→ **TASK TO COMPLETE**:
If a line in the records below contains "simple", copy that line.

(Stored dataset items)
——————————

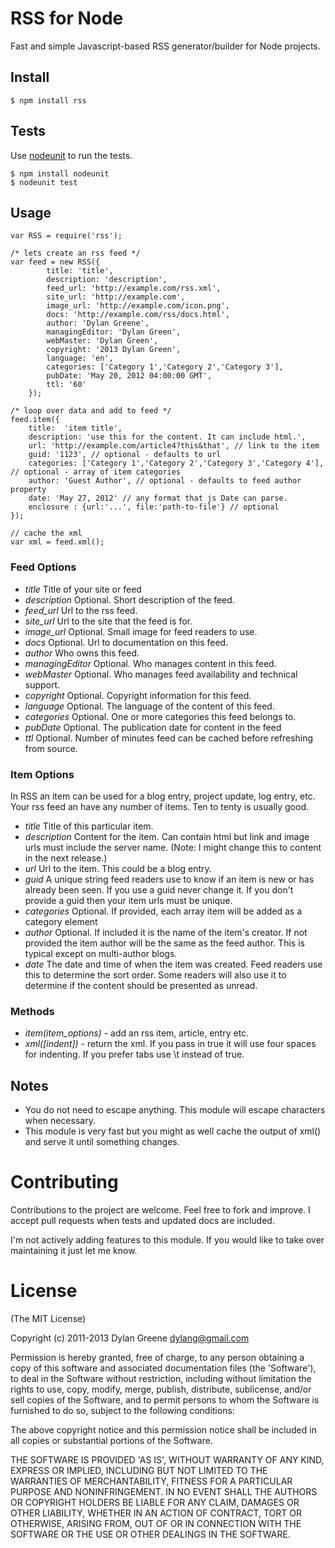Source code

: # RSS for Node

  Fast and simple Javascript-based RSS generator/builder for Node projects.

## Install

    $ npm install rss

## Tests

 Use [nodeunit](https://github.com/caolan/nodeunit) to run the tests.

    $ npm install nodeunit
    $ nodeunit test

## Usage

    var RSS = require('rss');

    /* lets create an rss feed */
    var feed = new RSS({
            title: 'title',
            description: 'description',
            feed_url: 'http://example.com/rss.xml',
            site_url: 'http://example.com',
            image_url: 'http://example.com/icon.png',
            docs: 'http://example.com/rss/docs.html',
            author: 'Dylan Greene',
            managingEditor: 'Dylan Green',
            webMaster: 'Dylan Green',
            copyright: '2013 Dylan Green',
            language: 'en',
            categories: ['Category 1','Category 2','Category 3'],
            pubDate: 'May 20, 2012 04:00:00 GMT',
            ttl: '60'
        });

    /* loop over data and add to feed */
    feed.item({
        title:  'item title',
        description: 'use this for the content. It can include html.',
        url: 'http://example.com/article4?this&that', // link to the item
        guid: '1123', // optional - defaults to url
        categories: ['Category 1','Category 2','Category 3','Category 4'], // optional - array of item categories
        author: 'Guest Author', // optional - defaults to feed author property
        date: 'May 27, 2012' // any format that js Date can parse.
        enclosure : {url:'...', file:'path-to-file'} // optional
    });

    // cache the xml
    var xml = feed.xml();

### Feed Options

 * _title_ <string> Title of your site or feed
 * _description_ <string> Optional. Short description of the feed.
 * _feed_url_ <url> Url to the rss feed.
 * _site_url_ <url> Url to the site that the feed is for.
 * _image_url_ <url> Optional. Small image for feed readers to use.
 * _docs_ <url> Optional. Url to documentation on this feed.
 * _author_ <string> Who owns this feed.
 * _managingEditor_ <string> Optional. Who manages content in this feed.
 * _webMaster_ <string> Optional. Who manages feed availability and technical support.
 * _copyright_ <string> Optional. Copyright information for this feed.
 * _language_ <string> Optional. The language of the content of this feed.
 * _categories_ <array> Optional. One or more categories this feed belongs to.
 * _pubDate_ <Date object or date string> Optional. The publication date for content in the feed
 * _ttl_ <int> Optional. Number of minutes feed can be cached before refreshing from source.

### Item Options

In RSS an item can be used for a blog entry, project update, log entry, etc.  Your rss feed
an have any number of items. Ten to tenty is usually good.

 * _title_ <string> Title of this particular item.
 * _description_ <string> Content for the item.  Can contain html but link and image urls must include the server name.
 (Note: I might change this to content in the next release.)
 * _url_ <url> Url to the item. This could be a blog entry.
 * _guid_ <unique string> A unique string feed readers use to know if an item is new or has already been seen.
 If you use a guid never change it.  If you don't provide a guid then your item urls must
 be unique.
 * _categories_ <array> Optional. If provided, each array item will be added as a category element
 * _author_ <string> Optional.  If included it is the name of the item's creator.
 If not provided the item author will be the same as the feed author.  This is typical
 except on multi-author blogs.
 * _date_ <Date object or date string> The date and time of when the item was created.  Feed
 readers use this to determine the sort order. Some readers will also use it to determine
 if the content should be presented as unread.

### Methods

 * _item(item_options)_ - add an rss item, article, entry etc.
 * _xml([indent])_ - return the xml.  If you pass in true it will use four spaces for indenting. If you prefer
 tabs use \t instead of true.

## Notes
 * You do not need to escape anything. This module will escape characters when necessary.
 * This module is very fast but you might as well cache the output of xml() and serve
 it until something changes.

# Contributing

Contributions to the project are welcome. Feel free to fork and improve.
I accept pull requests when tests and updated docs are included.

I'm not actively adding features to this module. If you would like to take over maintaining it
just let me know.

# License

(The MIT License)

Copyright (c) 2011-2013 Dylan Greene <dylang@gmail.com>

Permission is hereby granted, free of charge, to any person obtaining
a copy of this software and associated documentation files (the
'Software'), to deal in the Software without restriction, including
without limitation the rights to use, copy, modify, merge, publish,
distribute, sublicense, and/or sell copies of the Software, and to
permit persons to whom the Software is furnished to do so, subject to
the following conditions:

The above copyright notice and this permission notice shall be
included in all copies or substantial portions of the Software.

THE SOFTWARE IS PROVIDED 'AS IS', WITHOUT WARRANTY OF ANY KIND,
EXPRESS OR IMPLIED, INCLUDING BUT NOT LIMITED TO THE WARRANTIES OF
MERCHANTABILITY, FITNESS FOR A PARTICULAR PURPOSE AND NONINFRINGEMENT.
IN NO EVENT SHALL THE AUTHORS OR COPYRIGHT HOLDERS BE LIABLE FOR ANY
CLAIM, DAMAGES OR OTHER LIABILITY, WHETHER IN AN ACTION OF CONTRACT,
TORT OR OTHERWISE, ARISING FROM, OUT OF OR IN CONNECTION WITH THE
SOFTWARE OR THE USE OR OTHER DEALINGS IN THE SOFTWARE.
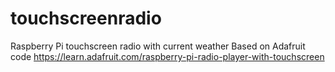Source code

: # touchscreenradio
Raspberry Pi  touchscreen radio with current weather
Based on Adafruit code https://learn.adafruit.com/raspberry-pi-radio-player-with-touchscreen
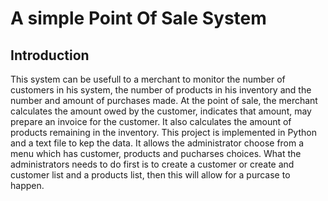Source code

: # A simple Point Of Sale System

## Introduction

This system can be usefull to a merchant to monitor the number of customers in his system, the number of products in his inventory and the number and amount of 
purchases made. 
At the point of sale, the merchant calculates the amount owed by the customer, indicates that amount, may prepare an invoice for the customer. It also calculates the 
amount of products remaining in the inventory.
This project is implemented in Python and a text file to kep the data. It allows the administrator choose from a menu which has customer, products and pucharses 
choices. What the administrators needs to do first is to create a customer or create  and customer list and a products list, then this will allow for a purcase 
to happen.
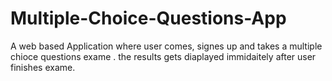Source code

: # Multiple-Choice-Questions-App
A web based Application where user comes, signes up and takes  a multiple chioce questions exame . the results gets diaplayed immidaitely after user finishes exame.
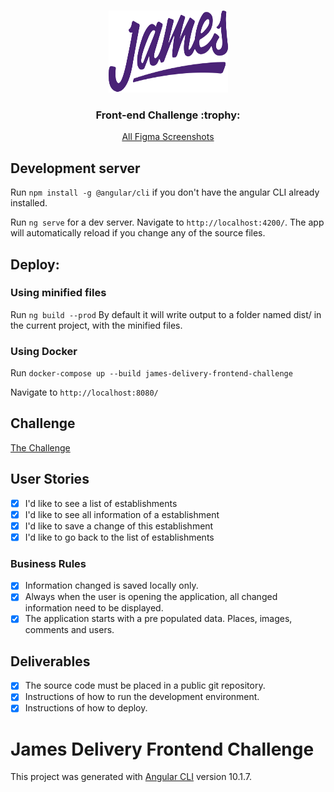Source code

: <br />
<p align="center">
    <img src="assets/james_logo.svg" alt="Logo" width="191" height="131">
</p>
<p>
  <h3 align="center">Front-end Challenge :trophy:</h3>

  <p align="center">
    <a href="https://www.figma.com/file/6Z1eafamhmHr6n7DWbm4I9/Teste-James">All Figma Screenshots</a>
  </p>
</p>

## Development server

Run `npm install -g @angular/cli` if you don't have the angular CLI already installed.

Run `ng serve` for a dev server. Navigate to `http://localhost:4200/`. The app will automatically reload if you change any of the source files.

## Deploy: 

### Using minified files

Run `ng build --prod` By default it will write output to a folder named dist/ in the current project, with the minified files.

### Using Docker

Run `docker-compose up --build james-delivery-frontend-challenge`

Navigate to `http://localhost:8080/`

## Challenge

[The Challenge](https://github.com/james-delivery/frontend-challenge)

## User Stories

- [x] I'd like to see a list of establishments
- [x] I'd like to see all information of a establishment
- [x] I'd like to save a change of this establishment
- [x] I'd like to go back to the list of establishments

### Business Rules

- [x] Information changed is saved locally only.
- [x] Always when the user is opening the application, all changed information need to be displayed.
- [x] The application starts with a pre populated data. Places, images, comments and users.

## Deliverables

- [x] The source code must be placed in a public git repository.
- [x] Instructions of how to run the development environment.
- [x] Instructions of how to deploy.

# James Delivery Frontend Challenge

This project was generated with [Angular CLI](https://github.com/angular/angular-cli) version 10.1.7.
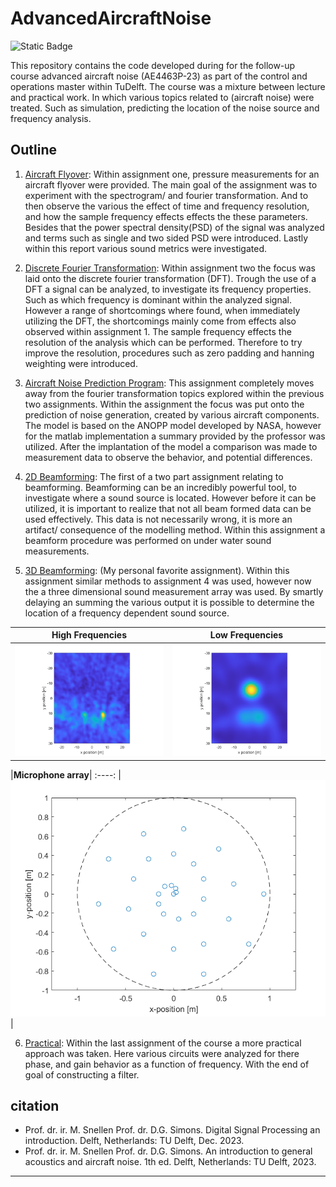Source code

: # AdvancedAircraftNoise

![Static Badge](https://img.shields.io/badge/Matlab-R2023b-blue)

This repository contains the code developed during for the follow-up course advanced aircraft noise (AE4463P-23) as part of the control and operations master within TuDelft. The course was a mixture between lecture and practical work. In which various topics related to (aircraft noise) were treated. Such as simulation, predicting the location of the noise source and frequency analysis. 

## Outline

1. [Aircraft Flyover](https://github.com/JoshuaBog09/AdvancedAircraftNoise/blob/main/assignment1/Advanced_Aircraft_Noise_Assignment_1.pdf): Within assignment one, pressure measurements for an aircraft flyover were provided. The main goal of the assignment was to experiment with the spectrogram/ and fourier transformation. And to then observe the various the effect of time and frequency resolution, and how the sample frequency effects effects the these parameters. Besides that the power spectral density(PSD) of the signal was analyzed and terms such as single and two sided PSD were introduced. Lastly within this report various sound metrics were investigated.

2. [Discrete Fourier Transformation](https://github.com/JoshuaBog09/AdvancedAircraftNoise/blob/main/assignment2/Advanced_Aircraft_Noise_Assignment_2.pdf): Within assignment two the focus was laid onto the discrete fourier transformation (DFT). Trough the use of a DFT a signal can be analyzed, to investigate its frequency properties. Such as which frequency is dominant within the analyzed signal. However a range of shortcomings where found, when immediately utilizing the DFT, the shortcomings mainly come from effects also observed within assignment 1. The sample frequency effects the resolution of the analysis which can be performed. Therefore to try improve the resolution, procedures such as zero padding and hanning weighting were introduced.

3. [Aircraft Noise Prediction Program](https://github.com/JoshuaBog09/AdvancedAircraftNoise/blob/main/assignment3/Advanced_Aircraft_Noise_Assignment_3.pdf): This assignment completely moves away from the fourier transformation topics explored within the previous two assignments. Within the assignment the focus was put onto the prediction of noise generation, created by various aircraft components. The model is based on the ANOPP model developed by NASA, however for the matlab implementation a summary provided by the professor was utilized. After the implantation of the model a comparison was made to measurement data to observe the behavior, and potential differences.

4. [2D Beamforming](https://github.com/JoshuaBog09/AdvancedAircraftNoise/blob/main/assignment4/Advanced_Aircraft_Noise_Assignment_4.pdf): The first of a two part assignment relating to beamforming. Beamforming can be an incredibly powerful tool, to investigate where a sound source is located. However before it can be utilized, it is important to realize that not all beam formed data can be used effectively. This data is not necessarily wrong, it is more an artifact/ consequence of the modelling method. Within this assignment a beamform procedure was performed on under water sound measurements.

5. [3D Beamforming](https://github.com/JoshuaBog09/AdvancedAircraftNoise/blob/main/assignment5/Advanced_Aircraft_Noise_Assignment_5.pdf): (My personal favorite assignment). Within this assignment similar methods to assignment 4 was used, however now the a three dimensional sound measurement array was used. By smartly delaying an summing the various output it is possible to determine the location of a frequency dependent sound source.

|**High Frequencies** | **Low Frequencies** |
:-----:|:-----:
![High Frequencies](./assignment5/Figures/HighFreq.png) | ![Low frequencies](./assignment5/Figures/LowFreq.png) 

|**Microphone array**|
:----:
|![Microphone Array](./assignment5/Figures/MicrophoneArray.png)|

6. [Practical](https://github.com/JoshuaBog09/AdvancedAircraftNoise/blob/main/assignment5/Advanced_Aircraft_Noise_Assignment_5.pdf): Within the last assignment of the course a more practical approach was taken. Here various circuits were analyzed for there phase, and gain behavior as a function of frequency. With the end of goal of constructing a filter.

## citation
- Prof. dr. ir. M. Snellen Prof. dr. D.G. Simons. Digital Signal Processing an introduction. Delft, Netherlands:
TU Delft, Dec. 2023.
- Prof. dr. ir. M. Snellen Prof. dr. D.G. Simons. An introduction to general acoustics and aircraft noise. 1th
ed. Delft, Netherlands: TU Delft, 2023.
___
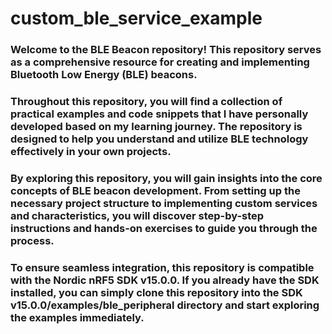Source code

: # custom_ble_service_example

### Welcome to the BLE Beacon repository! This repository serves as a comprehensive resource for creating and implementing Bluetooth Low Energy (BLE) beacons.

### Throughout this repository, you will find a collection of practical examples and code snippets that I have personally developed based on my learning journey. The repository is designed to help you understand and utilize BLE technology effectively in your own projects.

### By exploring this repository, you will gain insights into the core concepts of BLE beacon development. From setting up the necessary project structure to implementing custom services and characteristics, you will discover step-by-step instructions and hands-on exercises to guide you through the process.

### To ensure seamless integration, this repository is compatible with the Nordic nRF5 SDK v15.0.0. If you already have the SDK installed, you can simply clone this repository into the SDK v15.0.0/examples/ble_peripheral directory and start exploring the examples immediately.
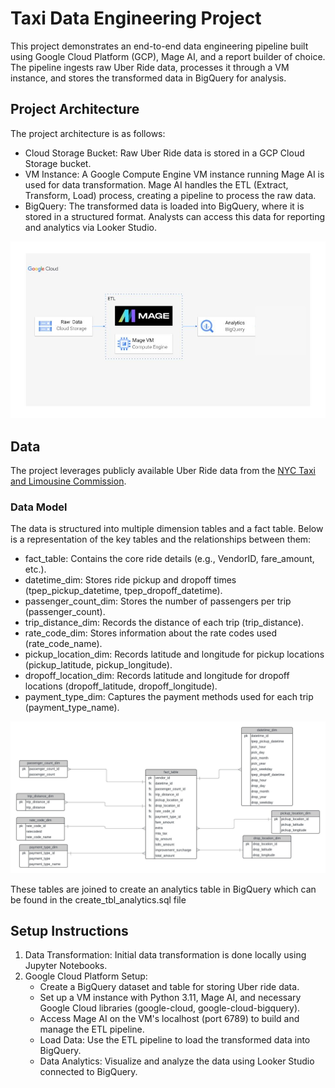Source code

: # Taxi Data Engineering Project

This project demonstrates an end-to-end data engineering pipeline built using Google Cloud Platform (GCP), Mage AI, and a report builder of choice. The pipeline ingests raw Uber Ride data, processes it through a VM instance, and stores the transformed data in BigQuery for analysis.

## Project Architecture

The project architecture is as follows:

  - Cloud Storage Bucket: Raw Uber Ride data is stored in a GCP Cloud Storage bucket.
  - VM Instance: A Google Compute Engine VM instance running Mage AI is used for data transformation. Mage AI handles the ETL (Extract, Transform, Load) process, creating a pipeline to process the raw data.
  - BigQuery: The transformed data is loaded into BigQuery, where it is stored in a structured format. Analysts can access this data for reporting and analytics via Looker Studio.

![Architecture Image](/images/architecture.jpg)

## Data

The project leverages publicly available Uber Ride data from the [NYC Taxi and Limousine Commission](https://www.nyc.gov/site/tlc/about/tlc-trip-record-data.page).

### Data Model

The data is structured into multiple dimension tables and a fact table. Below is a representation of the key tables and the relationships between them:

  - fact_table: Contains the core ride details (e.g., VendorID, fare_amount, etc.).
  - datetime_dim: Stores ride pickup and dropoff times (tpep_pickup_datetime, tpep_dropoff_datetime).
  - passenger_count_dim: Stores the number of passengers per trip (passenger_count).
  - trip_distance_dim: Records the distance of each trip (trip_distance).
  - rate_code_dim: Stores information about the rate codes used (rate_code_name).
  - pickup_location_dim: Records latitude and longitude for pickup locations (pickup_latitude, pickup_longitude).
  - dropoff_location_dim: Records latitude and longitude for dropoff locations (dropoff_latitude, dropoff_longitude).
  - payment_type_dim: Captures the payment methods used for each trip (payment_type_name).

![Data Model](/images/data_model.jpeg)

These tables are joined to create an analytics table in BigQuery which can be found in the create_tbl_analytics.sql file

## Setup Instructions

1. Data Transformation: Initial data transformation is done locally using Jupyter Notebooks.
2. Google Cloud Platform Setup:
   - Create a BigQuery dataset and table for storing Uber ride data.
   - Set up a VM instance with Python 3.11, Mage AI, and necessary Google Cloud libraries (google-cloud, google-cloud-bigquery).
   - Access Mage AI on the VM's localhost (port 6789) to build and manage the ETL pipeline.
   - Load Data: Use the ETL pipeline to load the transformed data into BigQuery.
   - Data Analytics: Visualize and analyze the data using Looker Studio connected to BigQuery.
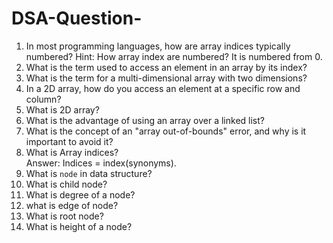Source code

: # DSA-Question-
1. In most programming languages, how are array indices typically numbered? Hint: How array index are numbered? It is numbered from 0.
2. What is the term used to access an element in an array by its index?
3.  What is the term for a multi-dimensional array with two dimensions?
4.  In a 2D array, how do you access an element at a specific row and column?
5.  What is 2D array?
6.  What is the advantage of using an array over a linked list?
7.  What is the concept of an "array out-of-bounds" error, and why is it important to avoid it?
8.  What is Array indices? <br> Answer: Indices = index(synonyms).
9.  What is `node` in data structure?
10.  What is child node?
11.  What is degree of a node?
12.  what is edge of node?
13.  What is root node?
14.  What is height of a node?

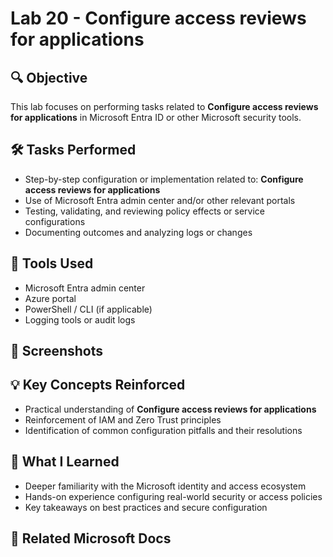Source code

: # Lab 20 - Configure access reviews for applications

## 🔍 Objective
This lab focuses on performing tasks related to **Configure access reviews for applications** in Microsoft Entra ID or other Microsoft security tools.

## 🛠️ Tasks Performed
- Step-by-step configuration or implementation related to: **Configure access reviews for applications**
- Use of Microsoft Entra admin center and/or other relevant portals
- Testing, validating, and reviewing policy effects or service configurations
- Documenting outcomes and analyzing logs or changes

## 🧪 Tools Used
- Microsoft Entra admin center
- Azure portal
- PowerShell / CLI (if applicable)
- Logging tools or audit logs

## 📸 Screenshots
## 💡 Key Concepts Reinforced
- Practical understanding of **Configure access reviews for applications**
- Reinforcement of IAM and Zero Trust principles
- Identification of common configuration pitfalls and their resolutions

## 🧠 What I Learned
- Deeper familiarity with the Microsoft identity and access ecosystem
- Hands-on experience configuring real-world security or access policies
- Key takeaways on best practices and secure configuration

## 🔗 Related Microsoft Docs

——————————

→ **WRITTEN RESPONSE**:
  Fast and simple Javascript-based RSS generator/builder for Node projects.
: # A simple Point Of Sale System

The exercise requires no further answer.